Karen's expression turned to dread and Bobby realized what she was afraid of: she feared he was staying for her. She was afraid he wanted to remain close to her, to try and somehow win her back from Petr. So he quickly shook his head and re-assured her. "Not for you," he said. "For somebody else. When I'm returned to my unit I'll probably never see you again."

Karen smiled, not just in relief, but also out of genuine happiness for Bobby. "Does she know?"

"She does."

"I'm glad for you." Karen took his hand and squeezed it.

Later that night Petr found Bobby alone, too, cornering him in an empty, roofless section of the apartment building. Moonlight shone diagonally across his beard and face, casting half in a silvery glow and half in deep shadow. "Are you taking her home?" he asked.

"No," Bobby said, "she's all yours. She always will be."

Bobby was surprised to see disappointment in Petr's face. "Is there anything I can do to change your mind?"

"Taking her back just isn't an option," Bobby told him.

Petr frowned in anguish and frustration. "She won't survive here," he admitted. "She's had to do things..." Petr didn't finish the thought.

Bobby nodded with understanding. "We all have had to do things," he said, remembering the German prisoner of war he'd shot in cold blood. A shiver of horror trickled down his spine. "It's war."

Petr looked at Bobby, held his stare. "She's had to do worse than most, just to survive."

Bobby didn't nod, but he thought he understood. And he remembered what Karen had once asked of him: "Don't try too hard," she had said, "to kill. Just try to survive."

"One doesn't go without the other," Bobby had replied, but even then he hadn't really understood. Had that only been six months ago? It felt like a different lifetime.

"I'm sorry," Bobby said. "It's just not possible." Then he turned his back on Petr, found a quiet place on the floor, and lay down to sleep.

He closed his eyes and immediately thought of Lenka. He could imagine her beside him, teasing him. The thought made him smile. He'd happily stay in Russia to be with her.

And then suddenly he remembered Dr.

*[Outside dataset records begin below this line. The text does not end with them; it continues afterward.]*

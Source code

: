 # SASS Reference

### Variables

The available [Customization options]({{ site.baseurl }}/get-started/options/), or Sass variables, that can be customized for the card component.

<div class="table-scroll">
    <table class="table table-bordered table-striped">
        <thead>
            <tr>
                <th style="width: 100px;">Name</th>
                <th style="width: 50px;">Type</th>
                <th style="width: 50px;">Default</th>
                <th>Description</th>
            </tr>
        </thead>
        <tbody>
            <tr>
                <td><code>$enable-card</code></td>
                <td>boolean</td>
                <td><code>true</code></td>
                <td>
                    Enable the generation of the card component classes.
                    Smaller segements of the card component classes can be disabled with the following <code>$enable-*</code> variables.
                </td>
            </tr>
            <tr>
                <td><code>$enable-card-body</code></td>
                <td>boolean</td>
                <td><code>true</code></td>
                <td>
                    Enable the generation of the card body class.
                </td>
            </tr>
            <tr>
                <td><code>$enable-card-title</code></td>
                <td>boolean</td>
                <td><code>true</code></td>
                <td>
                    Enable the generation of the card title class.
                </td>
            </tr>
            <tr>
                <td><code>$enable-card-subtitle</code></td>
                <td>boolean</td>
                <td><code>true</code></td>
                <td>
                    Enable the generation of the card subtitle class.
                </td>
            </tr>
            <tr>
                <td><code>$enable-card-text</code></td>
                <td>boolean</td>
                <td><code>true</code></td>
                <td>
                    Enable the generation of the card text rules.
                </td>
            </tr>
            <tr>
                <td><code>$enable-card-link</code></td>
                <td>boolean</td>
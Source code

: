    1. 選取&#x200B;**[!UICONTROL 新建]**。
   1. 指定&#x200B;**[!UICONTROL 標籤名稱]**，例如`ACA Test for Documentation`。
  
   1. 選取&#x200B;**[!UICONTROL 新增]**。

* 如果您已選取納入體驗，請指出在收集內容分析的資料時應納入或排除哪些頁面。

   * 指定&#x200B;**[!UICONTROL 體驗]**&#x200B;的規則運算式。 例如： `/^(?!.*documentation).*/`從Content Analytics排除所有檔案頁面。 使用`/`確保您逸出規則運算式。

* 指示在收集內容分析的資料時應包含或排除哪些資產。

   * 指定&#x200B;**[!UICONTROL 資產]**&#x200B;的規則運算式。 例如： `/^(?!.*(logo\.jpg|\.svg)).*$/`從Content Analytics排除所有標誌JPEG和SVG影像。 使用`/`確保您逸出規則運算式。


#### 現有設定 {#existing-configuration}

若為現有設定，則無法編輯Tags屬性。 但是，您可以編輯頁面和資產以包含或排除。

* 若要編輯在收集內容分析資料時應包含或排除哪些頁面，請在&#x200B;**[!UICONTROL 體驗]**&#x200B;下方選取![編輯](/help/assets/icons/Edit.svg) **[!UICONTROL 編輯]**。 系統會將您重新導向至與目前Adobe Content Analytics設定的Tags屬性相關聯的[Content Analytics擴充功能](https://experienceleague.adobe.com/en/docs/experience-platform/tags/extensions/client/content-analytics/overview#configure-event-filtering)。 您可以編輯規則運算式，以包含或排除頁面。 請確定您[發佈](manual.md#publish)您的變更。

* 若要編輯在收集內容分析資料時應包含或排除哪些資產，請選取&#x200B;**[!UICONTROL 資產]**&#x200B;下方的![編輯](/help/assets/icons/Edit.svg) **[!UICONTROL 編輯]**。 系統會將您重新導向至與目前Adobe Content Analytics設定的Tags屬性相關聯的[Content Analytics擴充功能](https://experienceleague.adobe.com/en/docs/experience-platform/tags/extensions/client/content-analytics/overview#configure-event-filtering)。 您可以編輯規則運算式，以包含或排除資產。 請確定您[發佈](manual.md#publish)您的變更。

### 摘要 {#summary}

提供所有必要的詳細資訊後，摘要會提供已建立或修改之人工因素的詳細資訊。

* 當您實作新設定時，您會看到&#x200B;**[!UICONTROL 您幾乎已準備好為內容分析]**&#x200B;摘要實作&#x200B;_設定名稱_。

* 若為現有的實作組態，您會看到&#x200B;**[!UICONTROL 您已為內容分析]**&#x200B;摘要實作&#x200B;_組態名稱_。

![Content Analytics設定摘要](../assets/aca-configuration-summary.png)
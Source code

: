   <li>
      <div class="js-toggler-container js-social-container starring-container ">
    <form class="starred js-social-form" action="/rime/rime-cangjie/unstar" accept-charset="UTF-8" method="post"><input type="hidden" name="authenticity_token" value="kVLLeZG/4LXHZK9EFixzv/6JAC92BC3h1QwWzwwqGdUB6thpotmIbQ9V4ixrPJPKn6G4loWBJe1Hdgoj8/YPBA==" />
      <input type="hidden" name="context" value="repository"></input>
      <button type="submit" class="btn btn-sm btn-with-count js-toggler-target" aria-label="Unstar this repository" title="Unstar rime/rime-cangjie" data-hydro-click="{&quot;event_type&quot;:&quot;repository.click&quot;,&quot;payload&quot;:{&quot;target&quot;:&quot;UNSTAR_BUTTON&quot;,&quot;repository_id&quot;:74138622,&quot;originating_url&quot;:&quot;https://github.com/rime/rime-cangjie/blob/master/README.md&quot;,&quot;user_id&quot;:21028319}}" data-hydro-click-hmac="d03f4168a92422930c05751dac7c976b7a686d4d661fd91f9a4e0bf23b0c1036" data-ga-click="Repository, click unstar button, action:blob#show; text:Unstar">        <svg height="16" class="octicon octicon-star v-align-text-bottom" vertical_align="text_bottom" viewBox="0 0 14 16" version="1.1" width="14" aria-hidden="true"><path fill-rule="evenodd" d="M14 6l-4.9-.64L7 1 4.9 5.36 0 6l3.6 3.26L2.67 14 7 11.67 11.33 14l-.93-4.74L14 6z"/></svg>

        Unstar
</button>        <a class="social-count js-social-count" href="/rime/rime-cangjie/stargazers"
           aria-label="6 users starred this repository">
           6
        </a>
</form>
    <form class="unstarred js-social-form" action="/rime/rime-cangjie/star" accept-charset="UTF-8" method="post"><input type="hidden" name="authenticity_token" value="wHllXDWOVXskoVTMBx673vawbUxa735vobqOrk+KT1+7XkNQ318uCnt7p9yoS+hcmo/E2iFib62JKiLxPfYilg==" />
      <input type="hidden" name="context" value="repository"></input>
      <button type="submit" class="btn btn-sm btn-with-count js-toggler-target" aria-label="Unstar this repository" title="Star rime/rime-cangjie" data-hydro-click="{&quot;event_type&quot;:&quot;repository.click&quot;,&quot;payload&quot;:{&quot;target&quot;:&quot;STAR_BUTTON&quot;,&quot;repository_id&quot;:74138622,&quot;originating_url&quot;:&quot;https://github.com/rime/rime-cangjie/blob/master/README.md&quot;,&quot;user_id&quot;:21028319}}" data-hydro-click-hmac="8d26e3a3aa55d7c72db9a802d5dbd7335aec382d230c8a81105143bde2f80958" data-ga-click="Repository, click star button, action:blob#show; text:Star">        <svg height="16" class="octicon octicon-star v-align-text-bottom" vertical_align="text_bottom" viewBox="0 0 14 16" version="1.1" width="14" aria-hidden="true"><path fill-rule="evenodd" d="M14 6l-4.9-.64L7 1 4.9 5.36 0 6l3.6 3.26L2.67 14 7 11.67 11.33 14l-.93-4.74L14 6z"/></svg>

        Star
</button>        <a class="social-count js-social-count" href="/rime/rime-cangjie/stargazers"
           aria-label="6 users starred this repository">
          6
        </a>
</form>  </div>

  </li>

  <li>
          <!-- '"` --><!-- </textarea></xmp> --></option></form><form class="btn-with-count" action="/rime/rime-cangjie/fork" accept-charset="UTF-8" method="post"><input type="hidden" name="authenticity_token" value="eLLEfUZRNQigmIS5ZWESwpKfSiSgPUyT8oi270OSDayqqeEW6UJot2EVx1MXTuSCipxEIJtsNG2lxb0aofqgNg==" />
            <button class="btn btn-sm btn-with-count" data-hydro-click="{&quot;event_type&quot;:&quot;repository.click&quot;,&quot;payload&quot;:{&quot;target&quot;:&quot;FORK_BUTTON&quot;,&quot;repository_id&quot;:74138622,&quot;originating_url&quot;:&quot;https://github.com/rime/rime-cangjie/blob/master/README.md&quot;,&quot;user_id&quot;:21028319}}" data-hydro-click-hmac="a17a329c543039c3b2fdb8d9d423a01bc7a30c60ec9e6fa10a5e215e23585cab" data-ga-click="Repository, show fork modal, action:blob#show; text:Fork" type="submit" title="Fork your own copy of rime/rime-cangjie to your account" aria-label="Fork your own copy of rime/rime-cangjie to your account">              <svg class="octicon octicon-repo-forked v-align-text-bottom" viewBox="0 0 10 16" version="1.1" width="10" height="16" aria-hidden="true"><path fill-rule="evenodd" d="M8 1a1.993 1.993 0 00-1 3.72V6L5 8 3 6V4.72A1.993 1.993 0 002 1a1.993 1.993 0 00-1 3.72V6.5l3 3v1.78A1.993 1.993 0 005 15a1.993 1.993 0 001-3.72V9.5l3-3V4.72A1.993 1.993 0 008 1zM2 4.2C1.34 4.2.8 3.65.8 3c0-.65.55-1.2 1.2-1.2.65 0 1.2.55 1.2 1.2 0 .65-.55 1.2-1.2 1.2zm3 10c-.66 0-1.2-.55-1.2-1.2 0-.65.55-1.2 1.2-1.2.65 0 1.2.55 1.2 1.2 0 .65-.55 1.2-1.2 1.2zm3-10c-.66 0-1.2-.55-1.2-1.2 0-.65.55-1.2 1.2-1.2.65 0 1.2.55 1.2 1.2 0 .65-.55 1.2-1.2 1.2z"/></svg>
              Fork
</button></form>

Parsons in the Leavenworth interrogation room. He remembered the former History Professor staring at him through a twisting curtain of pipe smoke. "Bullshit," Dr. Parsons had accused, "you did it for a girl. Which, by the way, is the absolute wrong reason to ever do anything."

Well, he was doing it for a girl all over again. And as far as Bobby was concerned, Dr. Parsons could go fuck himself.